Task inputs |
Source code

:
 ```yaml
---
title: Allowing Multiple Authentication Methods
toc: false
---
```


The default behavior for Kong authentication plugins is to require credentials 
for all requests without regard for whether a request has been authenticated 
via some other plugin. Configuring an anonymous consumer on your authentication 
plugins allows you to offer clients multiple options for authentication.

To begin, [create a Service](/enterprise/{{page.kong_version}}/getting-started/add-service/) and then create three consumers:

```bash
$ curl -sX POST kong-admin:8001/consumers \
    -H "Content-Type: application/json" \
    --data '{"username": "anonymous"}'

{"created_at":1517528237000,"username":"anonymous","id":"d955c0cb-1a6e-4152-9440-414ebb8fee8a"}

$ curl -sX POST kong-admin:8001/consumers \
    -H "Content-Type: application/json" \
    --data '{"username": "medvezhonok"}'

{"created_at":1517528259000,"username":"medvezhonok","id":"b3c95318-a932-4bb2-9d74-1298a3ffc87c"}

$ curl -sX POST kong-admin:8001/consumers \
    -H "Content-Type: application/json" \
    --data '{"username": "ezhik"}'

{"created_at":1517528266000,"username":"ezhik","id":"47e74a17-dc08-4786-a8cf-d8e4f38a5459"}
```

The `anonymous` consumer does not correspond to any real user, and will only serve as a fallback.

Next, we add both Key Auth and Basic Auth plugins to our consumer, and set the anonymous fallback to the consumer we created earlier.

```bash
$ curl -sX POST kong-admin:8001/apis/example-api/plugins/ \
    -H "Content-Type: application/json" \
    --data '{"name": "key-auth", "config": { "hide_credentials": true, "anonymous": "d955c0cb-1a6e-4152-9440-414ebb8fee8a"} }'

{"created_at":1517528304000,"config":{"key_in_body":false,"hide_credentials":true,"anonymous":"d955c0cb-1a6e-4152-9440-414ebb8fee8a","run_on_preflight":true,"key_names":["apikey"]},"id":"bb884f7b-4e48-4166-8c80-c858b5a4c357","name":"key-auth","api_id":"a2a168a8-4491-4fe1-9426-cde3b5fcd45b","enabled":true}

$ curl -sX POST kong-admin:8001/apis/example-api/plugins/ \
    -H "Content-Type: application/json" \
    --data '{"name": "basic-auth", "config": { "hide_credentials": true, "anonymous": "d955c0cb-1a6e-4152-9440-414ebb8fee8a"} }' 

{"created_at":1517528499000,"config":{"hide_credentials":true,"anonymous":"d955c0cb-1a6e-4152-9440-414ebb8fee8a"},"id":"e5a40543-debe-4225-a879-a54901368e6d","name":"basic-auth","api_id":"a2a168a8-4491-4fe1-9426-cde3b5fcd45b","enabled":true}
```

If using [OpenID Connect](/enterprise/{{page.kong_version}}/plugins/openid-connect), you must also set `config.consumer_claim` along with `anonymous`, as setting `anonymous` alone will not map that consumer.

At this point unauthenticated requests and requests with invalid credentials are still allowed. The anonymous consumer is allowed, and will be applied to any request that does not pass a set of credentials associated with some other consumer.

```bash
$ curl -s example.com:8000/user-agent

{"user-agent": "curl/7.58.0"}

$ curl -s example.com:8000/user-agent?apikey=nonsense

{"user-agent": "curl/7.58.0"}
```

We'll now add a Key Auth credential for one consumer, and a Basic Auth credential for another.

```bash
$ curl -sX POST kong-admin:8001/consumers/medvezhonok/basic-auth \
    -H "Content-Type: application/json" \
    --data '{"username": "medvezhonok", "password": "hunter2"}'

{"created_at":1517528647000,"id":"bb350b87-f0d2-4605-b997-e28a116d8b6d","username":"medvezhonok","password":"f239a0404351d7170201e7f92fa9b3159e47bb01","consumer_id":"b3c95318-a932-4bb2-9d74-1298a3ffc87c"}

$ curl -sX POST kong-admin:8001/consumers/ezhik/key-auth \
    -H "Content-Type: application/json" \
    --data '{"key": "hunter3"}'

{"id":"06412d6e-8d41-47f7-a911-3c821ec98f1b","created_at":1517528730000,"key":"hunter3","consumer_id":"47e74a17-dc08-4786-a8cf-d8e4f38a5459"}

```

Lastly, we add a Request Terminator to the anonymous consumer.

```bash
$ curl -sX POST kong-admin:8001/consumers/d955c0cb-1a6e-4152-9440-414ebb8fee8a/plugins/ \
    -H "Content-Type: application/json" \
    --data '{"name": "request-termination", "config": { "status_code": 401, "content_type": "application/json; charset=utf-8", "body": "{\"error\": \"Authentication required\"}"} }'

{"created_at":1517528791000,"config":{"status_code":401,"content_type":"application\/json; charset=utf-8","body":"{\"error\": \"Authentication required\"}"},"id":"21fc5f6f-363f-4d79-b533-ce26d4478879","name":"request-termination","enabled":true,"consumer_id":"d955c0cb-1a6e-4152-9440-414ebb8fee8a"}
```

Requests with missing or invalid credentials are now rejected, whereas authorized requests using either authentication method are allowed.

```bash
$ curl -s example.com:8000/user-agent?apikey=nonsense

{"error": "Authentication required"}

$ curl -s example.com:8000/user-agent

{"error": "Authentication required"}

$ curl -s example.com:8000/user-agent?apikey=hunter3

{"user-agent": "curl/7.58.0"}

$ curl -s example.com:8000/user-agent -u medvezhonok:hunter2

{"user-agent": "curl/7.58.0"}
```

Work instructions | Give the material above back in full, exactly as written.

Written answer |
Source code

:
 ```yaml
---
title: Allowing Multiple Authentication Methods
toc: false
---
```


The default behavior for Kong authentication plugins is to require credentials 
for all requests without regard for whether a request has been authenticated 
via some other plugin. Configuring an anonymous consumer on your authentication 
plugins allows you to offer clients multiple options for authentication.

To begin, [create a Service](/enterprise/{{page.kong_version}}/getting-started/add-service/) and then create three consumers:

```bash
$ curl -sX POST kong-admin:8001/consumers \
    -H "Content-Type: application/json" \
    --data '{"username": "anonymous"}'

{"created_at":1517528237000,"username":"anonymous","id":"d955c0cb-1a6e-4152-9440-414ebb8fee8a"}

$ curl -sX POST kong-admin:8001/consumers \
    -H "Content-Type: application/json" \
    --data '{"username": "medvezhonok"}'

{"created_at":1517528259000,"username":"medvezhonok","id":"b3c95318-a932-4bb2-9d74-1298a3ffc87c"}

$ curl -sX POST kong-admin:8001/consumers \
    -H "Content-Type: application/json" \
    --data '{"username": "ezhik"}'

{"created_at":1517528266000,"username":"ezhik","id":"47e74a17-dc08-4786-a8cf-d8e4f38a5459"}
```

The `anonymous` consumer does not correspond to any real user, and will only serve as a fallback.

Next, we add both Key Auth and Basic Auth plugins to our consumer, and set the anonymous fallback to the consumer we created earlier.

```bash
$ curl -sX POST kong-admin:8001/apis/example-api/plugins/ \
    -H "Content-Type: application/json" \
    --data '{"name": "key-auth", "config": { "hide_credentials": true, "anonymous": "d955c0cb-1a6e-4152-9440-414ebb8fee8a"} }'

{"created_at":1517528304000,"config":{"key_in_body":false,"hide_credentials":true,"anonymous":"d955c0cb-1a6e-4152-9440-414ebb8fee8a","run_on_preflight":true,"key_names":["apikey"]},"id":"bb884f7b-4e48-4166-8c80-c858b5a4c357","name":"key-auth","api_id":"a2a168a8-4491-4fe1-9426-cde3b5fcd45b","enabled":true}

$ curl -sX POST kong-admin:8001/apis/example-api/plugins/ \
    -H "Content-Type: application/json" \
    --data '{"name": "basic-auth", "config": { "hide_credentials": true, "anonymous": "d955c0cb-1a6e-4152-9440-414ebb8fee8a"} }' 

{"created_at":1517528499000,"config":{"hide_credentials":true,"anonymous":"d955c0cb-1a6e-4152-9440-414ebb8fee8a"},"id":"e5a40543-debe-4225-a879-a54901368e6d","name":"basic-auth","api_id":"a2a168a8-4491-4fe1-9426-cde3b5fcd45b","enabled":true}
```

If using [OpenID Connect](/enterprise/{{page.kong_version}}/plugins/openid-connect), you must also set `config.consumer_claim` along with `anonymous`, as setting `anonymous` alone will not map that consumer.

At this point unauthenticated requests and requests with invalid credentials are still allowed. The anonymous consumer is allowed, and will be applied to any request that does not pass a set of credentials associated with some other consumer.

```bash
$ curl -s example.com:8000/user-agent

{"user-agent": "curl/7.58.0"}

$ curl -s example.com:8000/user-agent?apikey=nonsense

{"user-agent": "curl/7.58.0"}
```

We'll now add a Key Auth credential for one consumer, and a Basic Auth credential for another.

```bash
$ curl -sX POST kong-admin:8001/consumers/medvezhonok/basic-auth \
    -H "Content-Type: application/json" \
    --data '{"username": "medvezhonok", "password": "hunter2"}'

{"created_at":1517528647000,"id":"bb350b87-f0d2-4605-b997-e28a116d8b6d","username":"medvezhonok","password":"f239a0404351d7170201e7f92fa9b3159e47bb01","consumer_id":"b3c95318-a932-4bb2-9d74-1298a3ffc87c"}

$ curl -sX POST kong-admin:8001/consumers/ezhik/key-auth \
    -H "Content-Type: application/json" \
    --data '{"key": "hunter3"}'

{"id":"06412d6e-8d41-47f7-a911-3c821ec98f1b","created_at":1517528730000,"key":"hunter3","consumer_id":"47e74a17-dc08-4786-a8cf-d8e4f38a5459"}

```

Lastly, we add a Request Terminator to the anonymous consumer.

```bash
$ curl -sX POST kong-admin:8001/consumers/d955c0cb-1a6e-4152-9440-414ebb8fee8a/plugins/ \
    -H "Content-Type: application/json" \
    --data '{"name": "request-termination", "config": { "status_code": 401, "content_type": "application/json; charset=utf-8", "body": "{\"error\": \"Authentication required\"}"} }'

{"created_at":1517528791000,"config":{"status_code":401,"content_type":"application\/json; charset=utf-8","body":"{\"error\": \"Authentication required\"}"},"id":"21fc5f6f-363f-4d79-b533-ce26d4478879","name":"request-termination","enabled":true,"consumer_id":"d955c0cb-1a6e-4152-9440-414ebb8fee8a"}
```

Requests with missing or invalid credentials are now rejected, whereas authorized requests using either authentication method are allowed.

```bash
$ curl -s example.com:8000/user-agent?apikey=nonsense

{"error": "Authentication required"}

$ curl -s example.com:8000/user-agent

{"error": "Authentication required"}

$ curl -s example.com:8000/user-agent?apikey=hunter3

{"user-agent": "curl/7.58.0"}

$ curl -s example.com:8000/user-agent -u medvezhonok:hunter2

{"user-agent": "curl/7.58.0"}
```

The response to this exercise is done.